Omit all pictures. Print the remaining lines exactly, from the start of the data through the line containing "The LogiQA dataset".

• • • • •

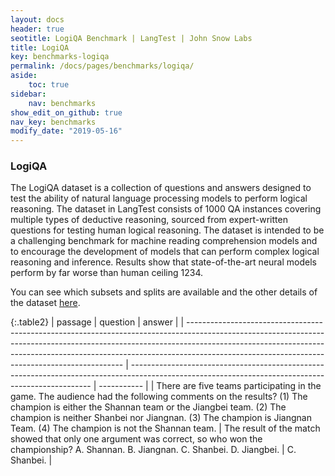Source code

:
 ```yaml
---
layout: docs
header: true
seotitle: LogiQA Benchmark | LangTest | John Snow Labs
title: LogiQA
key: benchmarks-logiqa
permalink: /docs/pages/benchmarks/logiqa/
aside:
    toc: true
sidebar:
    nav: benchmarks
show_edit_on_github: true
nav_key: benchmarks
modify_date: "2019-05-16"
---
```


### LogiQA
The LogiQA dataset is a collection of questions and answers designed to test the ability of natural language processing models to perform logical reasoning. The dataset in LangTest consists of 1000 QA instances covering multiple types of deductive reasoning, sourced from expert-written questions for testing human logical reasoning. The dataset is intended to be a challenging benchmark for machine reading comprehension models and to encourage the development of models that can perform complex logical reasoning and inference. Results show that state-of-the-art neural models perform by far worse than human ceiling 1234.

You can see which subsets and splits are available and the other details of the dataset [here](docs/pages/docs/data#question-answering).

{:.table2}
| passage                                                                                                                                                                                                                                                                                                  | question                                                                                                                                           | answer      |
| -------------------------------------------------------------------------------------------------------------------------------------------------------------------------------------------------------------------------------------------------------------------------------------------------------- | -------------------------------------------------------------------------------------------------------------------------------------------------- | ----------- |
| There are five teams participating in the game. The audience had the following comments on the results? (1) The champion is either the Shannan team or the Jiangbei team. (2) The champion is neither Shanbei nor Jiangnan. (3) The champion is Jiangnan Team. (4) The champion is not the Shannan team. | The result of the match showed that only one argument was correct, so who won the championship?  A. Shannan. B. Jiangnan. C. Shanbei. D. Jiangbei. | C. Shanbei. |
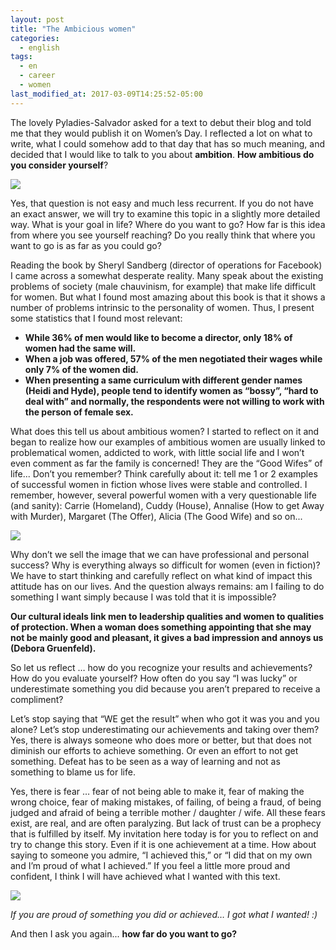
 ```yaml
---
layout: post
title: "The Ambicious women"
categories:
  - english
tags:
  - en 
  - career 
  - women 
last_modified_at: 2017-03-09T14:25:52-05:00
---
```


The lovely Pyladies-Salvador asked for a text to debut their blog and told me that they would publish it on Women’s Day. I reflected a lot on what to write, what I could somehow add to that day that has so much meaning, and decided that I would like to talk to you about **ambition**. **How ambitious do you consider yourself**?

![](https://cdn-images-1.medium.com/max/600/1*UjX-X_DSnP4ARLbDVqIDyw.gif)

Yes, that question is not easy and much less recurrent. If you do not have an exact answer, we will try to examine this topic in a slightly more detailed way. What is your goal in life? Where do you want to go? How far is this idea from where you see yourself reaching? Do you really think that where you want to go is as far as you could go?

Reading the book by Sheryl Sandberg (director of operations for Facebook) I came across a somewhat desperate reality. Many speak about the existing problems of society (male chauvinism, for example) that make life difficult for women. But what I found most amazing about this book is that it shows a number of problems intrinsic to the personality of women. Thus, I present some statistics that I found most relevant:

* **While 36% of men would like to become a director, only 18% of women had the same will.**
* **When a job was offered, 57% of the men negotiated their wages while only 7% of the women did.**
* **When presenting a same curriculum with different gender names (Heidi and Hyde), people tend to identify women as “bossy”, “hard to deal with” and normally, the respondents were not willing to work with the person of female sex.**


What does this tell us about ambitious women? I started to reflect on it and began to realize how our examples of ambitious women are usually linked to problematical women, 
addicted to work, with little social life and I won’t even comment as far the family is concerned! They are the “Good Wifes” of life... 
Don’t you remember? Think carefully about it: tell me 1 or 2 examples of successful women in fiction whose lives were stable and controlled. 
I remember, however, several powerful women with a very questionable life (and sanity): Carrie (Homeland), Cuddy (House), Annalise (How to get Away with Murder), Margaret (The Offer), Alicia (The Good Wife) and so on...

![](https://cdn-images-1.medium.com/max/600/1*aI50TTvAujo8e9J2UDBEQQ.gif)

Why don’t we sell the image that we can have professional and personal success? Why is everything always so difficult for women (even in fiction)? We have to start thinking and carefully reflect on what kind of impact this attitude has on our lives. And the question always remains: am I failing to do something I want simply because I was told that it is impossible?

**Our cultural ideals link men to leadership qualities and women to qualities of protection. When a woman does something appointing that she may not be mainly good and pleasant, it gives a bad impression and annoys us (Debora Gruenfeld).**

So let us reflect … how do you recognize your results and achievements? How do you evaluate yourself? How often do you say “I was lucky” or underestimate something you did because you aren’t prepared to receive a compliment?

Let’s stop saying that “WE get the result” when who got it was you and you alone? Let’s stop underestimating our achievements and taking over them? Yes, there is always someone who does more or better, but that does not diminish our efforts to achieve something. Or even an effort to not get something. Defeat has to be seen as a way of learning and not as something to blame us for life.

Yes, there is fear … fear of not being able to make it, fear of making the wrong choice, fear of making mistakes, of failing, of being a fraud, of being judged and afraid of being a terrible mother / daughter / wife. All these fears exist, are real, and are often paralyzing. But lack of trust can be a prophecy that is fulfilled by itself. My invitation here today is for you to reflect on and try to change this story. Even if it is one achievement at a time. How about saying to someone you admire, “I achieved this,” or “I did that on my own and I’m proud of what I achieved.” If you feel a little more proud and confident, I think I will have achieved what I wanted with this text.

![](https://cdn-images-1.medium.com/max/800/1*UHIOet8XtvG-GZuPMdjpAw.gif)

*If you are proud of something you did or achieved… I got what I wanted! :)*

And then I ask you again... **how far do you want to go?**
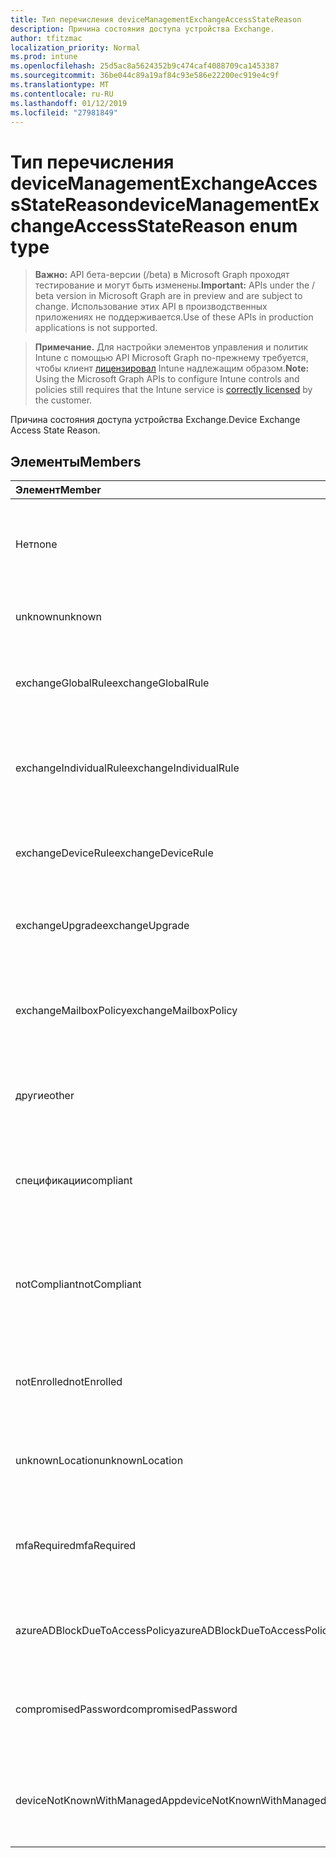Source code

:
 ```yaml
---
title: Тип перечисления deviceManagementExchangeAccessStateReason
description: Причина состояния доступа устройства Exchange.
author: tfitzmac
localization_priority: Normal
ms.prod: intune
ms.openlocfilehash: 25d5ac8a5624352b9c474caf4088709ca1453387
ms.sourcegitcommit: 36be044c89a19af84c93e586e22200ec919e4c9f
ms.translationtype: MT
ms.contentlocale: ru-RU
ms.lasthandoff: 01/12/2019
ms.locfileid: "27981849"
---
```

# <a name="devicemanagementexchangeaccessstatereason-enum-type"></a><span data-ttu-id="1558b-103">Тип перечисления deviceManagementExchangeAccessStateReason</span><span class="sxs-lookup"><span data-stu-id="1558b-103">deviceManagementExchangeAccessStateReason enum type</span></span>

> <span data-ttu-id="1558b-104">**Важно:** API бета-версии (/beta) в Microsoft Graph проходят тестирование и могут быть изменены.</span><span class="sxs-lookup"><span data-stu-id="1558b-104">**Important:** APIs under the / beta version in Microsoft Graph are in preview and are subject to change.</span></span> <span data-ttu-id="1558b-105">Использование этих API в производственных приложениях не поддерживается.</span><span class="sxs-lookup"><span data-stu-id="1558b-105">Use of these APIs in production applications is not supported.</span></span>

> <span data-ttu-id="1558b-106">**Примечание.** Для настройки элементов управления и политик Intune с помощью API Microsoft Graph по-прежнему требуется, чтобы клиент [лицензировал](https://go.microsoft.com/fwlink/?linkid=839381) Intune надлежащим образом.</span><span class="sxs-lookup"><span data-stu-id="1558b-106">**Note:** Using the Microsoft Graph APIs to configure Intune controls and policies still requires that the Intune service is [correctly licensed](https://go.microsoft.com/fwlink/?linkid=839381) by the customer.</span></span>

<span data-ttu-id="1558b-107">Причина состояния доступа устройства Exchange.</span><span class="sxs-lookup"><span data-stu-id="1558b-107">Device Exchange Access State Reason.</span></span>
## <a name="members"></a><span data-ttu-id="1558b-108">Элементы</span><span class="sxs-lookup"><span data-stu-id="1558b-108">Members</span></span>
|<span data-ttu-id="1558b-109">Элемент</span><span class="sxs-lookup"><span data-stu-id="1558b-109">Member</span></span>|<span data-ttu-id="1558b-110">Значение</span><span class="sxs-lookup"><span data-stu-id="1558b-110">Value</span></span>|<span data-ttu-id="1558b-111">Описание</span><span class="sxs-lookup"><span data-stu-id="1558b-111">Description</span></span>|
|:---|:---|:---|
|<span data-ttu-id="1558b-112">Нет</span><span class="sxs-lookup"><span data-stu-id="1558b-112">none</span></span>|<span data-ttu-id="1558b-113">0</span><span class="sxs-lookup"><span data-stu-id="1558b-113">0</span></span>|<span data-ttu-id="1558b-114">Нет причин состояние доступа, обнаруженные в Exchange</span><span class="sxs-lookup"><span data-stu-id="1558b-114">No access state reason discovered from Exchange</span></span>|
|<span data-ttu-id="1558b-115">unknown</span><span class="sxs-lookup"><span data-stu-id="1558b-115">unknown</span></span>|<span data-ttu-id="1558b-116">1</span><span class="sxs-lookup"><span data-stu-id="1558b-116">1</span></span>|<span data-ttu-id="1558b-117">Причина состояния Неизвестный доступ</span><span class="sxs-lookup"><span data-stu-id="1558b-117">Unknown access state reason</span></span>|
|<span data-ttu-id="1558b-118">exchangeGlobalRule</span><span class="sxs-lookup"><span data-stu-id="1558b-118">exchangeGlobalRule</span></span>|<span data-ttu-id="1558b-119">2</span><span class="sxs-lookup"><span data-stu-id="1558b-119">2</span></span>|<span data-ttu-id="1558b-120">Определяет, какие Exchange глобальное правило состояние доступа</span><span class="sxs-lookup"><span data-stu-id="1558b-120">Access state determined by Exchange Global rule</span></span>|
|<span data-ttu-id="1558b-121">exchangeIndividualRule</span><span class="sxs-lookup"><span data-stu-id="1558b-121">exchangeIndividualRule</span></span>|<span data-ttu-id="1558b-122">3</span><span class="sxs-lookup"><span data-stu-id="1558b-122">3</span></span>|<span data-ttu-id="1558b-123">Определяет, какие Exchange отдельное правило состояние доступа</span><span class="sxs-lookup"><span data-stu-id="1558b-123">Access state determined by Exchange Individual rule</span></span>|
|<span data-ttu-id="1558b-124">exchangeDeviceRule</span><span class="sxs-lookup"><span data-stu-id="1558b-124">exchangeDeviceRule</span></span>|<span data-ttu-id="1558b-125">4</span><span class="sxs-lookup"><span data-stu-id="1558b-125">4</span></span>|<span data-ttu-id="1558b-126">Определяет, какие правила устройству Exchange состояние доступа</span><span class="sxs-lookup"><span data-stu-id="1558b-126">Access state determined by Exchange Device rule</span></span>|
|<span data-ttu-id="1558b-127">exchangeUpgrade</span><span class="sxs-lookup"><span data-stu-id="1558b-127">exchangeUpgrade</span></span>|<span data-ttu-id="1558b-128">5</span><span class="sxs-lookup"><span data-stu-id="1558b-128">5</span></span>|<span data-ttu-id="1558b-129">Состояние доступа из-за обновления Exchange</span><span class="sxs-lookup"><span data-stu-id="1558b-129">Access state due to Exchange upgrade</span></span>|
|<span data-ttu-id="1558b-130">exchangeMailboxPolicy</span><span class="sxs-lookup"><span data-stu-id="1558b-130">exchangeMailboxPolicy</span></span>|<span data-ttu-id="1558b-131">6</span><span class="sxs-lookup"><span data-stu-id="1558b-131">6</span></span>|<span data-ttu-id="1558b-132">Состояние доступа определяет, какие политики почтовых ящиков Exchange</span><span class="sxs-lookup"><span data-stu-id="1558b-132">Access state determined by Exchange Mailbox Policy</span></span>|
|<span data-ttu-id="1558b-133">другие</span><span class="sxs-lookup"><span data-stu-id="1558b-133">other</span></span>|<span data-ttu-id="1558b-134">7</span><span class="sxs-lookup"><span data-stu-id="1558b-134">7</span></span>|<span data-ttu-id="1558b-135">Определяет, какие Exchange состояние доступа</span><span class="sxs-lookup"><span data-stu-id="1558b-135">Access state determined by Exchange</span></span>|
|<span data-ttu-id="1558b-136">спецификации</span><span class="sxs-lookup"><span data-stu-id="1558b-136">compliant</span></span>|<span data-ttu-id="1558b-137">8</span><span class="sxs-lookup"><span data-stu-id="1558b-137">8</span></span>|<span data-ttu-id="1558b-138">Состояние доступа, предоставленных с соответствием требованиям сложности при реализации</span><span class="sxs-lookup"><span data-stu-id="1558b-138">Access state granted by compliance challenge</span></span>|
|<span data-ttu-id="1558b-139">notCompliant</span><span class="sxs-lookup"><span data-stu-id="1558b-139">notCompliant</span></span>|<span data-ttu-id="1558b-140">9</span><span class="sxs-lookup"><span data-stu-id="1558b-140">9</span></span>|<span data-ttu-id="1558b-141">Состояние доступа отозван соответствия требованиям сложности при реализации</span><span class="sxs-lookup"><span data-stu-id="1558b-141">Access state revoked by compliance challenge</span></span>|
|<span data-ttu-id="1558b-142">notEnrolled</span><span class="sxs-lookup"><span data-stu-id="1558b-142">notEnrolled</span></span>|<span data-ttu-id="1558b-143">10</span><span class="sxs-lookup"><span data-stu-id="1558b-143">10</span></span>|<span data-ttu-id="1558b-144">Состояние доступа отозван сложности при реализации управления</span><span class="sxs-lookup"><span data-stu-id="1558b-144">Access state revoked by management challenge</span></span>|
|<span data-ttu-id="1558b-145">unknownLocation</span><span class="sxs-lookup"><span data-stu-id="1558b-145">unknownLocation</span></span>|<span data-ttu-id="1558b-146">12</span><span class="sxs-lookup"><span data-stu-id="1558b-146">12</span></span>|<span data-ttu-id="1558b-147">Состояние доступа из-за неизвестное расположение</span><span class="sxs-lookup"><span data-stu-id="1558b-147">Access state due to unknown location</span></span>|
|<span data-ttu-id="1558b-148">mfaRequired</span><span class="sxs-lookup"><span data-stu-id="1558b-148">mfaRequired</span></span>|<span data-ttu-id="1558b-149">13</span><span class="sxs-lookup"><span data-stu-id="1558b-149">13</span></span>|<span data-ttu-id="1558b-150">Состояние доступа из-за сложности при реализации многофакторной проверкой Подлинности</span><span class="sxs-lookup"><span data-stu-id="1558b-150">Access state due to MFA challenge</span></span>|
|<span data-ttu-id="1558b-151">azureADBlockDueToAccessPolicy</span><span class="sxs-lookup"><span data-stu-id="1558b-151">azureADBlockDueToAccessPolicy</span></span>|<span data-ttu-id="1558b-152">14</span><span class="sxs-lookup"><span data-stu-id="1558b-152">14</span></span>|<span data-ttu-id="1558b-153">Состояние доступа отозван политикой доступа AAD</span><span class="sxs-lookup"><span data-stu-id="1558b-153">Access State revoked by AAD Access Policy</span></span>|
|<span data-ttu-id="1558b-154">compromisedPassword</span><span class="sxs-lookup"><span data-stu-id="1558b-154">compromisedPassword</span></span>|<span data-ttu-id="1558b-155">15</span><span class="sxs-lookup"><span data-stu-id="1558b-155">15</span></span>|<span data-ttu-id="1558b-156">Состояние доступа отозван компрометации пароля</span><span class="sxs-lookup"><span data-stu-id="1558b-156">Access State revoked by compromised password</span></span>|
|<span data-ttu-id="1558b-157">deviceNotKnownWithManagedApp</span><span class="sxs-lookup"><span data-stu-id="1558b-157">deviceNotKnownWithManagedApp</span></span>|<span data-ttu-id="1558b-158">16</span><span class="sxs-lookup"><span data-stu-id="1558b-158">16</span></span>|<span data-ttu-id="1558b-159">Состояние доступа отозван запрос управляемых приложений</span><span class="sxs-lookup"><span data-stu-id="1558b-159">Access state revoked by managed application challenge</span></span>|





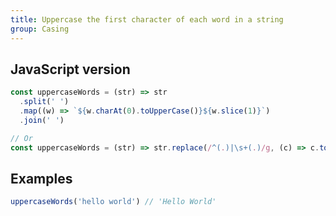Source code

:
 ```yaml
---
title: Uppercase the first character of each word in a string
group: Casing
---
```


## JavaScript version
```js
const uppercaseWords = (str) => str
  .split(' ')
  .map((w) => `${w.charAt(0).toUpperCase()}${w.slice(1)}`)
  .join(' ')

// Or
const uppercaseWords = (str) => str.replace(/^(.)|\s+(.)/g, (c) => c.toUpperCase())
```

## Examples
```js
uppercaseWords('hello world') // 'Hello World'
```
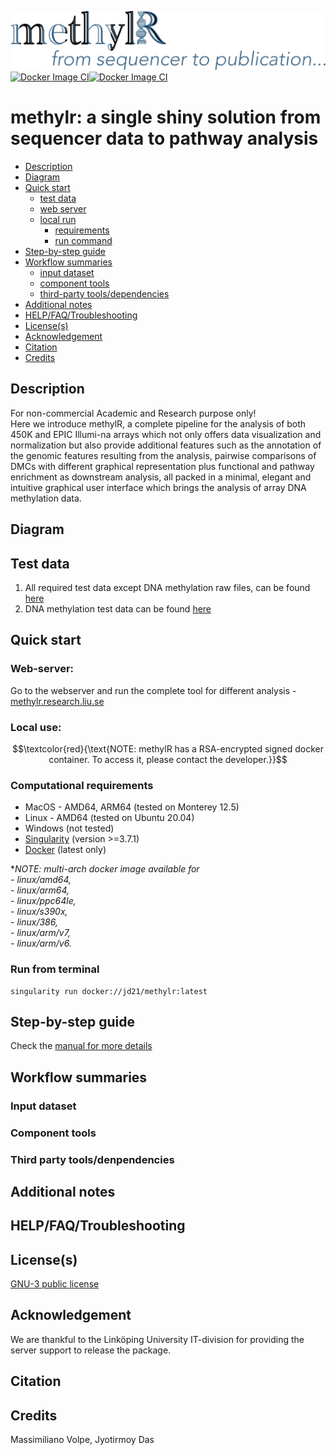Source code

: ![image](artworks/logo-final.png)
[![Docker Image CI](https://github.com/JD2112/MethylationAnalysis/actions/workflows/docker-image.yml/badge.svg)](https://github.com/JD2112/MethylationAnalysis/actions/workflows/docker-image.yml)[![Docker Image CI](https://github.com/JD2112/MethylationAnalysis/actions/workflows/docker-image.yml/badge.svg)](https://github.com/JD2112/MethylationAnalysis/actions/workflows/docker-image.yml)

# **methylr: a single shiny solution from sequencer data to pathway analysis**

- [Description](#description)
- [Diagram](#diagram)
- [Quick start](#quick-starte)
    - [test data](#test-data)
    - [web server](#web-server)
    - [local run](#local-use)
        - [requirements](#computational-requirements)
        - [run command](#run-from-terminal)
- [Step-by-step guide](#step-by-step-guide)
- [Workflow summaries](#workflow-summaries)
    - [input dataset](#input-dataset)
    - [component tools](#component-tools)
    - [third-party tools/dependencies](#third-party-toolsdenpendencies)
- [Additional notes](#additional-notes)
- [HELP/FAQ/Troubleshooting](#helpfaqtroubleshooting)
- [License(s)](#licenses)
- [Acknowledgement](#acknowledgement)
- [Citation](#citation)
- [Credits](#credits)

## Description
For non-commercial Academic and Research purpose only! \
Here we introduce methylR, a complete pipeline for the analysis of both 450K and EPIC Illumi-na arrays which not only offers data visualization and normalization but also provide additional features such as the annotation of the genomic features resulting from the analysis, pairwise comparisons of DMCs with different graphical representation plus functional and pathway enrichment as downstream analysis, all packed in a minimal, elegant and intuitive graphical user interface which brings the analysis of array DNA methylation data.


## Diagram

## Test data
1. All required test data except DNA methylation raw files, can be found [here](https://github.com/JD2112/methylr/tree/main/data)
2. DNA methylation test data can be found [here](https://sourceforge.net/projects/methylr/files/testData.zip)

## Quick start
### Web-server: 
Go to the webserver and run the complete tool for different analysis - [methylr.research.liu.se](https://methylr.research.liu.se)


### Local use:
$$\textcolor{red}{\text{NOTE: methylR has a RSA-encrypted signed docker container. To access it, please contact the developer.}}$$

### Computational requirements
- MacOS - AMD64, ARM64 (tested on Monterey 12.5)
- Linux - AMD64 (tested on Ubuntu 20.04)
- Windows (not tested)
- [Singularity](https://singularity-tutorial.github.io/01-installation/) (version >=3.7.1)
- [Docker](https://docs.docker.com/get-docker/) (latest only)

**NOTE: multi-arch docker image available for* \
*- linux/amd64,* \
*- linux/arm64,* \
*- linux/ppc64le,* \
*- linux/s390x,* \
*- linux/386,* \
*- linux/arm/v7,* \
*- linux/arm/v6.*

### Run from terminal
```
singularity run docker://jd21/methylr:latest
```

## Step-by-step guide
Check the [manual for more details](https://methylr.netlify.app/intro.html)

## Workflow summaries
### Input dataset
### Component tools
### Third party tools/denpendencies

## Additional notes

## HELP/FAQ/Troubleshooting

## License(s)
[GNU-3 public license](https://www.gnu.org/licenses/gpl-3.0.en.html)
## Acknowledgement
We are thankful to the Linköping University IT-division for providing the server support to release the package. 
## Citation

## Credits
Massimiliano Volpe, Jyotirmoy Das
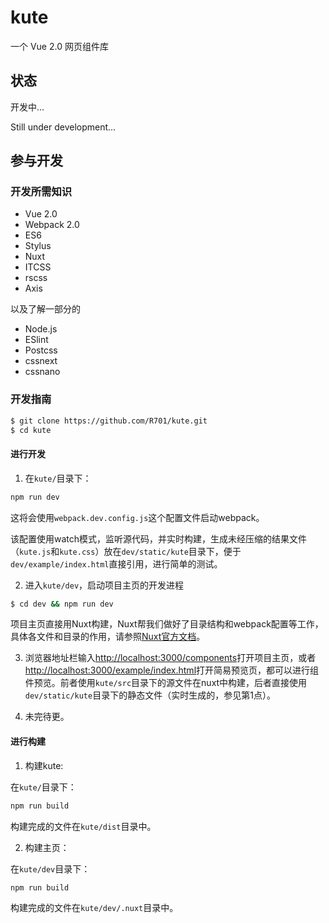 # kute
一个 Vue 2.0 网页组件库

## 状态
开发中...

Still under development...

## 参与开发
### 开发所需知识
- Vue 2.0
- Webpack 2.0
- ES6
- Stylus
- Nuxt
- ITCSS
- rscss
- Axis

以及了解一部分的
- Node.js
- ESlint
- Postcss
- cssnext
- cssnano

### 开发指南

```bash
$ git clone https://github.com/R701/kute.git
$ cd kute
```
#### 进行开发
1. 在`kute/`目录下：
```bash
npm run dev
```
这将会使用`webpack.dev.config.js`这个配置文件启动webpack。

该配置使用watch模式，监听源代码，并实时构建，生成未经压缩的结果文件（`kute.js`和`kute.css`）放在`dev/static/kute`目录下，便于`dev/example/index.html`直接引用，进行简单的测试。

2. 进入`kute/dev`，启动项目主页的开发进程
```bash
$ cd dev && npm run dev
```
项目主页直接用Nuxt构建，Nuxt帮我们做好了目录结构和webpack配置等工作，具体各文件和目录的作用，请参照[Nuxt官方文档](https://nuxtjs.org/guide)。

3. 浏览器地址栏输入[http://localhost:3000/components](http://localhost:3000/components)打开项目主页，或者[http://localhost:3000/example/index.html](http://localhost:3000/example/index.html)打开简易预览页，都可以进行组件预览。前者使用`kute/src`目录下的源文件在nuxt中构建，后者直接使用`dev/static/kute`目录下的静态文件（实时生成的，参见第1点）。

4. 未完待更。
#### 进行构建
1. 构建kute:

在`kute/`目录下：
```bash
npm run build
```
构建完成的文件在`kute/dist`目录中。

2. 构建主页：

在`kute/dev`目录下：
```bash
npm run build
```
构建完成的文件在`kute/dev/.nuxt`目录中。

• • • • •

-- ANSWER SPACE --
Source code

:
 ```yaml
---
layout: docs
header: true
seotitle: LogiQA Benchmark | LangTest | John Snow Labs
title: LogiQA
key: benchmarks-logiqa
permalink: /docs/pages/benchmarks/logiqa/
aside:
    toc: true
sidebar:
    nav: benchmarks
show_edit_on_github: true
nav_key: benchmarks
modify_date: "2019-05-16"
---
```


### LogiQA
The LogiQA dataset is a collection of questions and answers designed to test the ability of natural language processing models to perform logical reasoning. The dataset in LangTest consists of 1000 QA instances covering multiple types of deductive reasoning, sourced from expert-written questions for testing human logical reasoning. The dataset is intended to be a challenging benchmark for machine reading comprehension models and to encourage the development of models that can perform complex logical reasoning and inference. Results show that state-of-the-art neural models perform by far worse than human ceiling 1234.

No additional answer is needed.